Two days later, April 15th, was a busy, busy day in New York gas news:
- New York’s gas extraction lobby, the Independent Oil & Gas Association (IOGA-NY) proposed to rescue “New York State’s environmental and parks budgets” by drilling in New York’s protected park lands. IOGA-NY’s press release asserted, “New York State could raise more than $200 million in fiscal year 2010-11…” and urged, “expediting the auction of state land leases and the application approval process.” (According to Governor Patterson’s Budget Briefing Book, the current budget deficit is $3.2 billion and is expected to reach $6.8 billion in 2010-11, $14.3 billion in 2011-12 and by 2013, $20.7 billion.)
- Department of Environmental Conservation (NYS DEC) Commissioner Grannis admitted at a conference that his agency, which oversees gas extraction, is understaffed.

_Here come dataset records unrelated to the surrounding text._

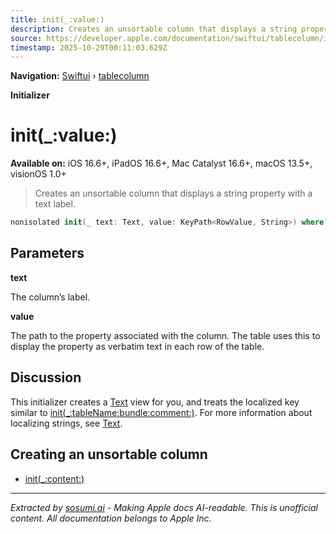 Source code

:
 ```yaml
---
title: init(_:value:)
description: Creates an unsortable column that displays a string property with a text label.
source: https://developer.apple.com/documentation/swiftui/tablecolumn/init(_:value:)
timestamp: 2025-10-29T00:11:03.629Z
---
```


**Navigation:** [Swiftui](/documentation/swiftui) › [tablecolumn](/documentation/swiftui/tablecolumn)

**Initializer**

# init(_:value:)

**Available on:** iOS 16.6+, iPadOS 16.6+, Mac Catalyst 16.6+, macOS 13.5+, visionOS 1.0+

> Creates an unsortable column that displays a string property with a text label.

```swift
nonisolated init(_ text: Text, value: KeyPath<RowValue, String>) where Content == Text
```

## Parameters

**text**

The column’s label.



**value**

The path to the property associated with the column. The table uses this to display the property as verbatim text in each row of the table.



## Discussion

This initializer creates a [Text](/documentation/swiftui/text) view for you, and treats the localized key similar to [init(_:tableName:bundle:comment:)](/documentation/swiftui/text/init(_:tablename:bundle:comment:)). For more information about localizing strings, see [Text](/documentation/swiftui/text).

## Creating an unsortable column

- [init(_:content:)](/documentation/swiftui/tablecolumn/init(_:content:))

---

*Extracted by [sosumi.ai](https://sosumi.ai) - Making Apple docs AI-readable.*
*This is unofficial content. All documentation belongs to Apple Inc.*
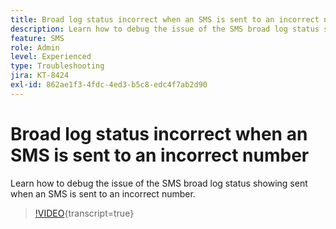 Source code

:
 ```yaml
---
title: Broad log status incorrect when an SMS is sent to an incorrect number
description: Learn how to debug the issue of the SMS broad log status showing sent when an SMS is sent to an incorrect number.
feature: SMS
role: Admin
level: Experienced
type: Troubleshooting
jira: KT-8424
exl-id: 862ae1f3-4fdc-4ed3-b5c8-edc4f7ab2d90
---
```

# Broad log status incorrect when an SMS is sent to an incorrect number

Learn how to debug the issue of the SMS broad log status showing sent when an SMS is sent to an incorrect number.

>[!VIDEO](https://video.tv.adobe.com/v/335980?quality=12&learn=on){transcript=true}
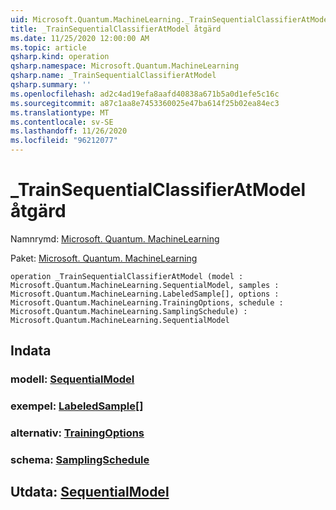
 ```yaml
---
uid: Microsoft.Quantum.MachineLearning._TrainSequentialClassifierAtModel
title: _TrainSequentialClassifierAtModel åtgärd
ms.date: 11/25/2020 12:00:00 AM
ms.topic: article
qsharp.kind: operation
qsharp.namespace: Microsoft.Quantum.MachineLearning
qsharp.name: _TrainSequentialClassifierAtModel
qsharp.summary: ''
ms.openlocfilehash: ad2c4ad19efa8aafd40838a671b5a0d1efe5c16c
ms.sourcegitcommit: a87c1aa8e7453360025e47ba614f25b02ea84ec3
ms.translationtype: MT
ms.contentlocale: sv-SE
ms.lasthandoff: 11/26/2020
ms.locfileid: "96212077"
---
```

# <a name="_trainsequentialclassifieratmodel-operation"></a>_TrainSequentialClassifierAtModel åtgärd

Namnrymd: [Microsoft. Quantum. MachineLearning](xref:Microsoft.Quantum.MachineLearning)

Paket: [Microsoft. Quantum. MachineLearning](https://nuget.org/packages/Microsoft.Quantum.MachineLearning)




```qsharp
operation _TrainSequentialClassifierAtModel (model : Microsoft.Quantum.MachineLearning.SequentialModel, samples : Microsoft.Quantum.MachineLearning.LabeledSample[], options : Microsoft.Quantum.MachineLearning.TrainingOptions, schedule : Microsoft.Quantum.MachineLearning.SamplingSchedule) : Microsoft.Quantum.MachineLearning.SequentialModel
```


## <a name="input"></a>Indata

### <a name="model--sequentialmodel"></a>modell: [SequentialModel](xref:Microsoft.Quantum.MachineLearning.SequentialModel)




### <a name="samples--labeledsample"></a>exempel: [LabeledSample](xref:Microsoft.Quantum.MachineLearning.LabeledSample)[]




### <a name="options--trainingoptions"></a>alternativ: [TrainingOptions](xref:Microsoft.Quantum.MachineLearning.TrainingOptions)




### <a name="schedule--samplingschedule"></a>schema: [SamplingSchedule](xref:Microsoft.Quantum.MachineLearning.SamplingSchedule)





## <a name="output--sequentialmodel"></a>Utdata: [SequentialModel](xref:Microsoft.Quantum.MachineLearning.SequentialModel)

- At the same conference, “DEC Director of Mineral Resources, Bradley Field…[said] the entire process, including the issuance of [gas drilling] permits, would be finished in 2010.”
To ensure that New York taxpayers get a return on the billions of gallons of free water the gas companies use in gas extraction and to offset the possible contamination of State parks “which welcome “more than 55 million visitors each year,” (2009 Annual Report) Governor Patterson has proposed a 3% severance tax on some gas extraction companies. (Budget Briefing Book, pp 98-99). Unfortunately, the tax won’t be levied until 2011-12 and will garner only $1 million in revenues.
(By comparison, Texas’ 2007 severance tax on the gas industry was 7.5% and produced $2.76 billion in revenues. Mayor Tillman of DISH, TX assured an audience in Callicoon, NY,
“We don’t have a state income tax in Texas. We have the severance tax on the gas companies. It’s good for a lot of reasons. The tax is paid by volume on the gas so if you’re leasing, you’ve got a measurement of how much your wells are producing. It’ll tell you how much gas is coming out of the ground and how much money you should be getting.” (A previous Breathing article, referenced a court judgment that found Chesapeake had defrauded royalty owners in Texas out of $134 million in payments by under-reporting the amount of gas Chesapeake extracted from its lessor’s wells.) Tillman continued to tout the benefits of enacting a severance tax, “Do you have enough inspectors in New York? A severance tax could pay for that, too.” Then, looking out over the audience, he asked, “How are the roads holding out around here?” When the audience groaned and laughed, he said, “A severance tax can fix that.”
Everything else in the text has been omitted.